The RNA world idea within the origin of life field centres around the observation that the RNA molecule can do both: carry information (e.g., mRNA) and perform catalytic reactions (e.g., the ribosome – the protein synthesis factory in our cells).For the RNA world hypothesis to be true, there must have been some “intermediate ”complex assemblies between simple RNA building blocks and fully functional RNA catalytic/self-replicating systems. Having worked on peptide-gels for over a decade,we noted that recent studies in biology suggested that peptides and RNA readilyform gel like structures under certain conditions.
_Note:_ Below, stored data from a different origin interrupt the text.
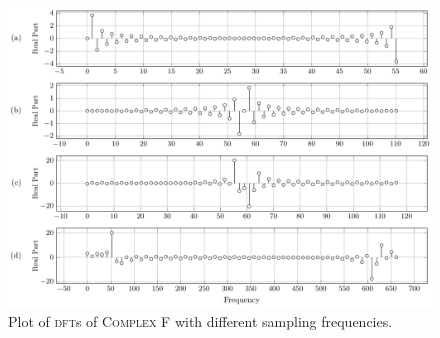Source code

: \documentclass[../../course]{subfiles}
\begin{document}
\vfill

\begin{figure} [H]
    \centering
     {
        \includegraphics[height = 0.8\textheight] {tikzpics/plotDftComplexF64.pdf}
    }
     {Plot of \textsc{dft}s of \textsc{Complex F} with different sampling frequencies.}
    \label{plt:dftCplxF64}
\end{figure}

\pagebreak
\end{document}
We have therefore been investigating if gel formation from short RNA and peptide molecules could form gel-like aggregates and ultimately, if these could provide a pre-biotic chemistry relevant path to for a proto-ribosome to chemically evolve from the pre-biotic soup of chemicals.

 

Having also worked for a decade within the field of nanomedicine and targeted delivery with nanoparticles, the potential important of understanding better how peptides could also aid in the delivery of RNA therapeutics was not lost on us. Having first approached our state government in 2019, the recent pandemic and the successful deployment of mRNA vaccines then enabled us to rally scientists for Universities and Medical research organisation from across the state, and work with like-minded groups in other states, to advance the vision of making Australia a powerhouse in the emerging RNA ecosystem.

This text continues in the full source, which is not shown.